Fault Tolerance 101 (Joe Armstrong)


Fault Tolerance 101

Joe Armstrong is always informative, entertaining, and edifying on the subject of fault tolerance. The man invented Erlang. How can we create fault tolerant systems when our systems are unspecified? It’s kind of the same talk he’s given for years, which has its roots in his PhD. They are great, big ideas that need learning.

People have claimed that even asking this question is a mistake (a common one) but I will ask it nonetheless: how can we bring these principles to Clojure to build more fault tolerant systems?


I don’t get it. Why is it a mistake to ask this question?

Armstrong is not advocating for voodoo. He’s advocating for a way of thinking and a resulting architectural choices. Why is this something that cannot be applied in many languages, codified into libraries and best practices, etc.?


I don’t get it either. But every time I ask an Erlang person if there is something other languages can learn from Erlang, I get a lecture about how everyone tries and they fail. They go on about the process model, how failures are handled, and everything the VM does for you.

But I don’t want to replicate the Actor Model. I think there is a lot that can be learned and a lot that already was learned. For instance, fail fast is a pretty common programming practice and it’s supported by modern VMs. Divide by zero, which would kill a C process, simply throws an exception.

And I don’t want to copy the Actor Model. I agree, it’s misguided to add actors to an OO language. But people always talk about the gold hidden in OTP. When I ask about it, they can’t give me any straight answers. So I’m reading about OTP myself. One thing I have managed to extract from Erlangers is that there are patterns encoded in the OTP. One of them is Try Three Times, which means accept two failures from your child process before failing yourself. That’s trivial to implement in Clojure and I use it all the time. I want more things like that.


Yeah. That lecture is probably just coming from loyalty and parochialism. Of course Erlang has lessons to teach the world besides “use Erlang”. How could it be otherwise?

One of my biggest regrets regarding 2014 is that I did not attend the 3-day Erlang Camp in Austin. There’s a great talk about Erlang, OTP, and Erlang camp on one of the podcasts – maybe Software Engineering Radio. I remember noting it was coming up, and even though I am now building a messaging system (!!) I thought I would not have the time to attend and that by the time it rolled around I would be too far along to benefit from it.

Wrong on all accounts. Hopefully they’ll do it again in 2015.


It might have been me talking with Martin J. Logan that you might be thinking of: http://www.functionalgeekery.com/episode-13-martin-j-logan/

I also recently talked with Eric B. Merritt one of the other co-authors of Erlang and OTP in Action, and does ErlangCamp as well for an episode ( http://www.functionalgeekery.com/episode-20-eric-b-merritt/ ), and after we were done recording, he mentioned that they are likely not going to be doing an ErlangCamp this year as the past few have just barely met their costs and more information on Erlang is getting out into the world.

I would guess they could be convinced if you could show them there was enough interest around it, but it didn’t sound like there were any set plans at this point.

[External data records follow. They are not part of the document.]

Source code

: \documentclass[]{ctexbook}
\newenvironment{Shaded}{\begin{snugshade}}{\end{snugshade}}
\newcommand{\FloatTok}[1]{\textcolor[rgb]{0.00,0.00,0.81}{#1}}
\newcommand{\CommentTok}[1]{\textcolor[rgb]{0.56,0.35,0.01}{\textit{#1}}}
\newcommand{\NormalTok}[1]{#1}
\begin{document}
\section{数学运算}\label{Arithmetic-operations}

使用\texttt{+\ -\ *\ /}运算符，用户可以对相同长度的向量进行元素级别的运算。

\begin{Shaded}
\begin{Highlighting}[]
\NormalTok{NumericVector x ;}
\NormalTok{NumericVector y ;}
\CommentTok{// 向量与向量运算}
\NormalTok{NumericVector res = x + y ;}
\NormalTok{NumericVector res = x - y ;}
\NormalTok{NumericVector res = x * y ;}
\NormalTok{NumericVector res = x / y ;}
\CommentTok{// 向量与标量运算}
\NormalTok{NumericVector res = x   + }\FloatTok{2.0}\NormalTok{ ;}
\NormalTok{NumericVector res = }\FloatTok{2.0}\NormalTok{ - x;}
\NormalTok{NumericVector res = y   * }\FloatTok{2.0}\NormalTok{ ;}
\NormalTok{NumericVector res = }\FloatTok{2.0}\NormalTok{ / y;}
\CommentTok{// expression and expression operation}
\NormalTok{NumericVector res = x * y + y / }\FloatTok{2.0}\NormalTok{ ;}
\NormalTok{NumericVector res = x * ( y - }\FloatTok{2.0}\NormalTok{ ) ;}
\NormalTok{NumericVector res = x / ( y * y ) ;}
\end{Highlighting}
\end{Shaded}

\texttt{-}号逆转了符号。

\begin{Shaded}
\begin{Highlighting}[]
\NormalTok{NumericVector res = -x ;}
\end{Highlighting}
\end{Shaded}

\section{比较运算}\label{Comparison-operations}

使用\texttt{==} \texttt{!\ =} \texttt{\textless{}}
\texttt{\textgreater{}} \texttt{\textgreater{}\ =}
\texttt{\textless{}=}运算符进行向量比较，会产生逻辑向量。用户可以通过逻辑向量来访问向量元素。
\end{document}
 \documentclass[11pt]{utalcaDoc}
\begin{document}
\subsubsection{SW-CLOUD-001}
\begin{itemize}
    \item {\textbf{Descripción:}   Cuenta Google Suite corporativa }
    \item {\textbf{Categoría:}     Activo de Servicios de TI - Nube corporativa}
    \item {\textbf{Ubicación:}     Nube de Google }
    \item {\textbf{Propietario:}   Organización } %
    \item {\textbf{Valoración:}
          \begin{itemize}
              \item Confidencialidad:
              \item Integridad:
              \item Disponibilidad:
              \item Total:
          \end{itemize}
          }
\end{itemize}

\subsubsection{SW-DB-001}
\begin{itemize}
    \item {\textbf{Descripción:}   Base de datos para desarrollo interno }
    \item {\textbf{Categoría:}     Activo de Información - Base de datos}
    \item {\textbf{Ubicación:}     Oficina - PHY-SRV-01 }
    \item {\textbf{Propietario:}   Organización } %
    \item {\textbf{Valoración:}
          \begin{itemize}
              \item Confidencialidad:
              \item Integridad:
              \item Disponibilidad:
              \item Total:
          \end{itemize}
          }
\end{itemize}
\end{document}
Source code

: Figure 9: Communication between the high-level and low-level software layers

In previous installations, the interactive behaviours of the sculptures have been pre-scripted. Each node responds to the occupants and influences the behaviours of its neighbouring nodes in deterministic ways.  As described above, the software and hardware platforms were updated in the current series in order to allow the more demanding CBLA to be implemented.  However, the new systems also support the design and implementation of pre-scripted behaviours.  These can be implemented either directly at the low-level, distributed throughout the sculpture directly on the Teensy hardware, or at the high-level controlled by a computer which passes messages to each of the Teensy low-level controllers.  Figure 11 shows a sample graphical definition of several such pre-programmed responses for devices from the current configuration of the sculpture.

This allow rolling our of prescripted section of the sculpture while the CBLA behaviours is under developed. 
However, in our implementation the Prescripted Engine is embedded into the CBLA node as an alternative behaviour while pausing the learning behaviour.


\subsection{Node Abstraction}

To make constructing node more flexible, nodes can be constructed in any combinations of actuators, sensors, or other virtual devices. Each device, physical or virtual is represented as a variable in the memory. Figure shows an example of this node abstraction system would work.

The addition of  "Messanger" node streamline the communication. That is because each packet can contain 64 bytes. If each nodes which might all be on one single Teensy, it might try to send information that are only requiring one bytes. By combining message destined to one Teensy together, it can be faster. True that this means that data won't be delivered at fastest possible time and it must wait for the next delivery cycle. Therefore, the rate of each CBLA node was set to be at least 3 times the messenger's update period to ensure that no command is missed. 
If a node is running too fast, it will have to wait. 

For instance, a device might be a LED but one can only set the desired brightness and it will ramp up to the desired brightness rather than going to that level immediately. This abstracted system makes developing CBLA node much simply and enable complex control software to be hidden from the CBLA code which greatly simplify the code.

I think they reason they say that, is because of the way the supervision is structured due to being based on a process model.

The premise of the idea is that the error handling is moved out into a different process, the supervisor, and that handles how things should be dealt with. The other process is free to crash and burn because it lives in isolation from everything else, and shares no state with the outside world.

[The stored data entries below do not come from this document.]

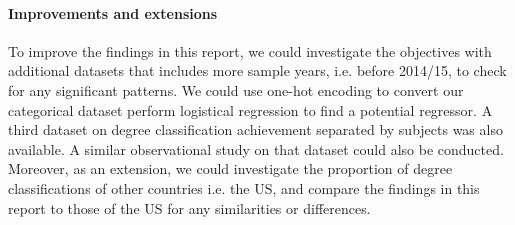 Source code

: \documentclass[11pt,a4paper]{article}
\begin{document}
\paragraph{Improvements and extensions}
To improve the findings in this report, we could investigate the objectives with additional datasets that includes more sample years, i.e. before 2014/15, to check for any significant patterns. We could use one-hot encoding to convert our categorical dataset perform logistical regression to find a potential regressor. A third dataset on degree classification achievement separated by subjects was also available. A similar observational study on that dataset could also be conducted. Moreover, as an extension, we could investigate the proportion of degree classifications of other countries i.e. the US, and compare the findings in this report to those of the US for any similarities or differences.



\end{document}
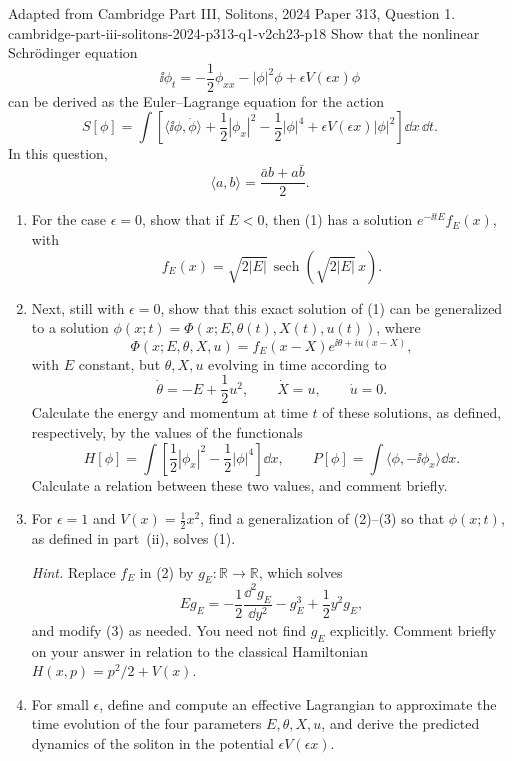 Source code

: \begin{enumerate}
  {Adapted from Cambridge Part III, Solitons, 2024 Paper 313,
  Question 1.}
  {cambridge-part-iii-solitons-2024-p313-q1-v2ch23-p18}
  Show that the nonlinear Schr\"odinger equation
  \begin{equation}
    \ii\phi_t=-\frac12\phi_{xx}-|\phi|^2\phi
      +\epsilon V(\epsilon x)\phi
    \tag{1}
  \end{equation}
  can be derived as the Euler--Lagrange equation for the action
  \[
    S[\phi]=\int\left[
      \langle \ii\phi,\dot\phi\rangle
      +\frac12|\phi_x|^2-\frac12|\phi|^4
      +\epsilon V(\epsilon x)|\phi|^2\right]\dd x\,\dd t.
  \]
  In this question,
  \[
    \langle a,b\rangle=\frac{\bar a b+a\bar b}{2}.
  \]
  \begin{enumerate}
    \item[(i)] For the case \(\epsilon=0\), show that if \(E<0\), then
      (1) has a solution \(e^{-\ii tE}f_E(x)\), with
      \[
        f_E(x)=\sqrt{2|E|}\,
          \operatorname{sech}\!\left(\sqrt{2|E|}\,x\right).
      \]
    \item[(ii)] Next, still with \(\epsilon=0\), show that this exact
      solution of (1) can be generalized to a solution
      \(\phi(x;t)=\Phi(x;E,\theta(t),X(t),u(t))\), where
      \begin{equation}
        \Phi(x;E,\theta,X,u)
          =f_E(x-X)e^{\ii\theta+iu(x-X)},
        \tag{2}
      \end{equation}
      with \(E\) constant, but \(\theta,X,u\) evolving in time according
      to
      \begin{equation}
        \dot\theta=-E+\frac12u^2,\qquad
        \dot X=u,\qquad \dot u=0.
        \tag{3}
      \end{equation}
      Calculate the energy and momentum at time \(t\) of these solutions,
      as defined, respectively, by the values of the functionals
      \[
        H[\phi]=\int\left[
          \frac12|\phi_x|^2-\frac12|\phi|^4\right]\dd x,
        \qquad
        P[\phi]=\int\langle\phi,-\ii\phi_x\rangle \dd x.
      \]
      Calculate a relation between these two values, and comment briefly.
    \item[(iii)] For \(\epsilon=1\) and \(V(x)=\tfrac12x^2\), find a
      generalization of (2)--(3) so that \(\phi(x;t)\), as defined in
      part~(ii), solves (1).

      \emph{Hint.}  Replace \(f_E\) in (2) by
      \(g_E:\mathbb R\to\mathbb R\), which solves
      \[
        Eg_E=-\frac12\frac{\dd^2g_E}{\dd y^2}-g_E^3
          +\frac12y^2g_E,
      \]
      and modify (3) as needed.  You need not find \(g_E\) explicitly.
      Comment briefly on your answer in relation to the classical
      Hamiltonian \(H(x,p)=p^2/2+V(x)\).
    \item[(iv)] For small \(\epsilon\), define and compute an effective
      Lagrangian to approximate the time evolution of the four parameters
      \(E,\theta,X,u\), and derive the predicted dynamics of the soliton
      in the potential \(\epsilon V(\epsilon x)\).
  \end{enumerate}


\end{enumerate}
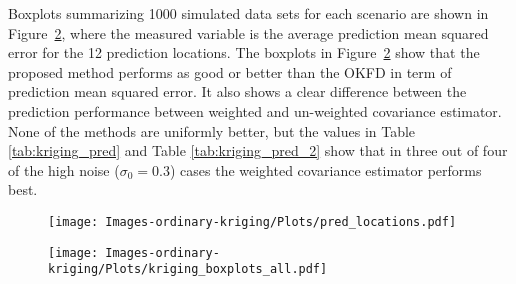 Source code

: Boxplots summarizing 1000 simulated data sets for each scenario are shown in Figure~\ref{fig:boxplots pred mse}, where the measured variable is the average prediction mean squared error for the 12 prediction locations. The boxplots in Figure~\ref{fig:boxplots pred mse} show that the proposed method performs as good or better than the OKFD in term of prediction mean squared error. It also shows a clear difference between the prediction performance between weighted and un-weighted covariance estimator. None of the methods are uniformly better, but the values in Table \ref{tab:kriging_pred} and Table \ref{tab:kriging_pred_2} show that in three out of four of the high noise ($\sigma_0 = 0.3$) cases the weighted covariance estimator performs best.  
 

\begin{figure}
	\begin{center}
		\texttt{[image: Images-ordinary-kriging/Plots/pred\_locations.pdf]} 
	\end{center}
	 \label{fig:pred locations} 
\end{figure}
\begin{figure}
	\begin{center}
		\texttt{[image: Images-ordinary-kriging/Plots/kriging\_boxplots\_all.pdf]} 
	\end{center}
	\label{fig:boxplots pred mse} 
\end{figure}




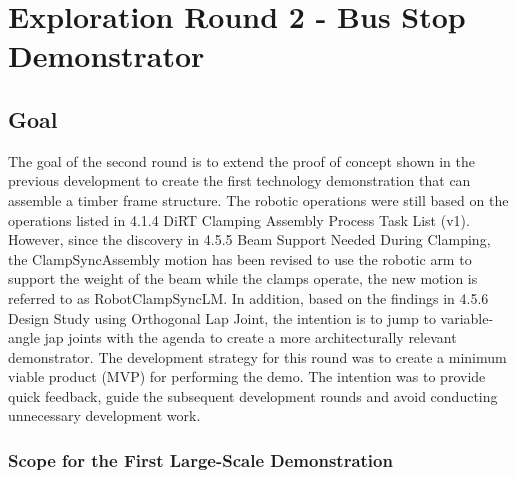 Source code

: \chapter{Exploration Round 2 - Bus Stop Demonstrator}
\label{chapter:exploration_round_2}

\section{Goal}
\label{section:exploration_2_goal}

The goal of the second round is to extend the proof of concept shown in the previous development to create the first technology demonstration that can assemble a timber frame structure. The robotic operations were still based on the operations listed in 4.1.4 DiRT Clamping Assembly Process Task List (v1). However, since the discovery in 4.5.5 Beam Support Needed During Clamping, the ClampSyncAssembly motion has been revised to use the robotic arm to support the weight of the beam while the clamps operate, the new motion is referred to as RobotClampSyncLM.
In addition, based on the findings in 4.5.6 Design Study using Orthogonal Lap Joint, the intention is to jump to variable-angle jap joints with the agenda to create a more architecturally relevant demonstrator. 
The development strategy for this round was to create a minimum viable product (MVP) for performing the demo. The intention was to provide quick feedback, guide the subsequent development rounds and avoid conducting unnecessary development work. 

\subsection{Scope for the First Large-Scale Demonstration}
\label{subsection:exploration_2_scope_for_the_first_large_scale_demonstration}

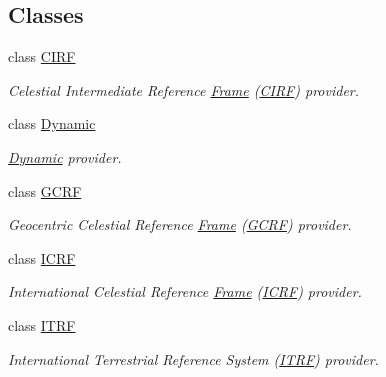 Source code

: \subsection*{Classes}
\begin{DoxyCompactItemize}
\item 
class \hyperlink{classostk_1_1physics_1_1coord_1_1frame_1_1provider_1_1_c_i_r_f}{C\+I\+RF}
\begin{DoxyCompactList}\small\item\em Celestial Intermediate Reference \hyperlink{classostk_1_1physics_1_1coord_1_1_frame}{Frame} (\hyperlink{classostk_1_1physics_1_1coord_1_1frame_1_1provider_1_1_c_i_r_f}{C\+I\+RF}) provider. \end{DoxyCompactList}\item 
class \hyperlink{classostk_1_1physics_1_1coord_1_1frame_1_1provider_1_1_dynamic}{Dynamic}
\begin{DoxyCompactList}\small\item\em \hyperlink{classostk_1_1physics_1_1coord_1_1frame_1_1provider_1_1_dynamic}{Dynamic} provider. \end{DoxyCompactList}\item 
class \hyperlink{classostk_1_1physics_1_1coord_1_1frame_1_1provider_1_1_g_c_r_f}{G\+C\+RF}
\begin{DoxyCompactList}\small\item\em Geocentric Celestial Reference \hyperlink{classostk_1_1physics_1_1coord_1_1_frame}{Frame} (\hyperlink{classostk_1_1physics_1_1coord_1_1frame_1_1provider_1_1_g_c_r_f}{G\+C\+RF}) provider. \end{DoxyCompactList}\item 
class \hyperlink{classostk_1_1physics_1_1coord_1_1frame_1_1provider_1_1_i_c_r_f}{I\+C\+RF}
\begin{DoxyCompactList}\small\item\em International Celestial Reference \hyperlink{classostk_1_1physics_1_1coord_1_1_frame}{Frame} (\hyperlink{classostk_1_1physics_1_1coord_1_1frame_1_1provider_1_1_i_c_r_f}{I\+C\+RF}) provider. \end{DoxyCompactList}\item 
class \hyperlink{classostk_1_1physics_1_1coord_1_1frame_1_1provider_1_1_i_t_r_f}{I\+T\+RF}
\begin{DoxyCompactList}\small\item\em International Terrestrial Reference System (\hyperlink{classostk_1_1physics_1_1coord_1_1frame_1_1provider_1_1_i_t_r_f}{I\+T\+RF}) provider. \end{DoxyCompactList}\item 

\end{DoxyCompactItemize}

The supervisor is configured with a setting that tells it the dependencies of the processes it supervises, so it knows how to start from a fresh state.

One of the metaphors I have seen around this is if you are working in Microsoft Word and it starts acting up, you kill Word and restart it. If that is still fails you would restart all of Office, and then if still having issues, you would likely restart higher level groups of programs until you get to logging of your account, and then rebooting the whole machine.

As far as the Try Three Times, in Erlang, it is more of a try X times in X seconds, and then crash yourself and let the issue escalate.

That is not to say that this whole model can’t be done in other languages, but I would guess a lot of the reason that people would think it is tricky has to do more with the process model, then purely actor model, although the actor model helps due to the state being isolated away from everything else.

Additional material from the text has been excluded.